What's with the butterfly?

Branding, they say, matters.


So I had a good long think about the logo for This Moment, ultimately deciding to go with a butterfly. You can ascribe to this any meaning you wish as butterflies, it turns out, have gone through something of a metaphorphosis. In this post, though, I'd like to share with you a triptych of ways in which butterflies hold special symbolism for me and my business.


On a personal level:


When I was much, much younger than I am now - probably just beyond toddler-ish - we went to a local butterfly farm during the summer holidays. I'd love to be able to tell you which one it was and provide a link, but I'm afraid that I can't. I'd also love to be able to tell you why my parents went on to buy me an enormous poster featuring different types of butterfly with the name of each species labelled underneath, but again I'm afraid I can't. This poster must have stayed up for years in my room facing my bed as I can still recall a number of the species' names, despite showing no other interest in butterflies beyond the farm and, of course, Eric Carle's classic story of The Very Hungry Caterpillar.

Big Cook and Little Cook. Unlike most butterfly species, the big and the little cook live in pairs.

Jump forward a couple of decades and, whilst we were engaged, my now wife and I had gone to London. My purpose was to meet a publisher for some educational work I was doing. Hers was to go to, amongst other things, the giant Confetti store to do some wedding planning. When we met up later, she had bought a treasure trove of butterfly based wedding paraphernalia, having previously shown little to no interest in butterflies whatsoever.


In literature, I do like a symbol that seems to have very little significance when first introduced, but which later goes on to play a central role in the text.


So I chose a butterfly as the logo for This Moment as, like many things in life, it had previously held little meaning but now evoked fantastic childhood and marital memories of moments which were important in life.


Mutualism


It turns out that butterflies are not just symbolic but also symbiotic.

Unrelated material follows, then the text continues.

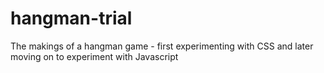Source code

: # hangman-trial
The makings of a hangman game - first experimenting with CSS and later moving on to experiment with Javascript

They exist in a symbiotically mutual state with flowers. When a butterfly lands on a flower, it's able to enjoy the sweet juice of the nectar. I've never knowingly tasted nectar, but I imagine it to be sweet. This process is not just beneficial for the butterfly, however, as when it lands on the flower, pollen is able to stick to the butterfly and is carried to other flowers which the butterfly visits, enabling reproduction to occur.

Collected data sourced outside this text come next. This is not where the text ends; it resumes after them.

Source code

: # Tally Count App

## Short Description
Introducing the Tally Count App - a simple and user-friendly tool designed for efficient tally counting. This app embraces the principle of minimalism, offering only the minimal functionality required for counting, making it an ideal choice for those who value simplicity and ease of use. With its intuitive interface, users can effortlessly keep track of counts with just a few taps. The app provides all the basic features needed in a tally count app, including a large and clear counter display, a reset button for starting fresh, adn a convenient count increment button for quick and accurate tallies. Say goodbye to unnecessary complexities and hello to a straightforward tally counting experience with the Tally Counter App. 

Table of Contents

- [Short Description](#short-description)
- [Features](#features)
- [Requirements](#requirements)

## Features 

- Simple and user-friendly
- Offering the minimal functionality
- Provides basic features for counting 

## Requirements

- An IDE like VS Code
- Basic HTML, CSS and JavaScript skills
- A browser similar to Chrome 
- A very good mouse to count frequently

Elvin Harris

It strikes me that this kind of relationship between the butterfly and the flower holds similarities with the partnership between coach and thinker which Claire Pedrick and Lucia Baldelli describe in their book The Human Behind the Coach. They explore how,


"The artful coach is less eager, less ego, more ease, more depth. Artful coaching happens when you are in dialogue. In partnership. In flow."


This is about being human in its best form - supporting, listening, believing in the power of others to take responsibility for being the best version of themselves and partnering with them so that they can think through how to achieve this. The flower and the thinker are both gaining from these relationships. However, just as when the butterfly is gaining simply by being a butterfly, the coach can gain simply by being a coach through their act of service.


The butterfly effect


The third significance of butterflies is something I know there is no truth in, but which links to something I know that there is truth in.


The butterfly effect is an aspect of chaos theory. In essence, it is the idea that small, seemingly unimportant events might ultimately result in something with much larger consequences. The root of the theory is the story that, when a butterfly flaps its wings in one part of the world, the resulting tiny change in air pressure could eventually cause a storm elsewhere on the planet.

The butterfly theory has been widely debunked however, the concept is an appealing metaphor with, for me at least, close connections to coaching.


In her book, The Transformational Coach, Clare Norman asks us to,


"Imagine a beaver dam. Metaphorically speaking, if we pull one stick from that beaver dam, we allow a trickle of water through it. That trickle will start to push out more sticks, and as each stick floats away downstream, there's another gap for a little more water, then a little more until the water has washed away a whole section of the dam. That's how we should approach coaching; as though our job in the session is to help the thinker to remove just one stick from the dam. If they can remove that one stick, they'll continue to remove obstacles after the coaching is over because progress begets progress."


This is what I'd want for my coaching to be - all aspects of the butterfly: personal, powerful and supportive of progress.


You may have other associations with butterflies, like this 1970s, Carla Lane sitcom for instance, but I'll try to avoid those.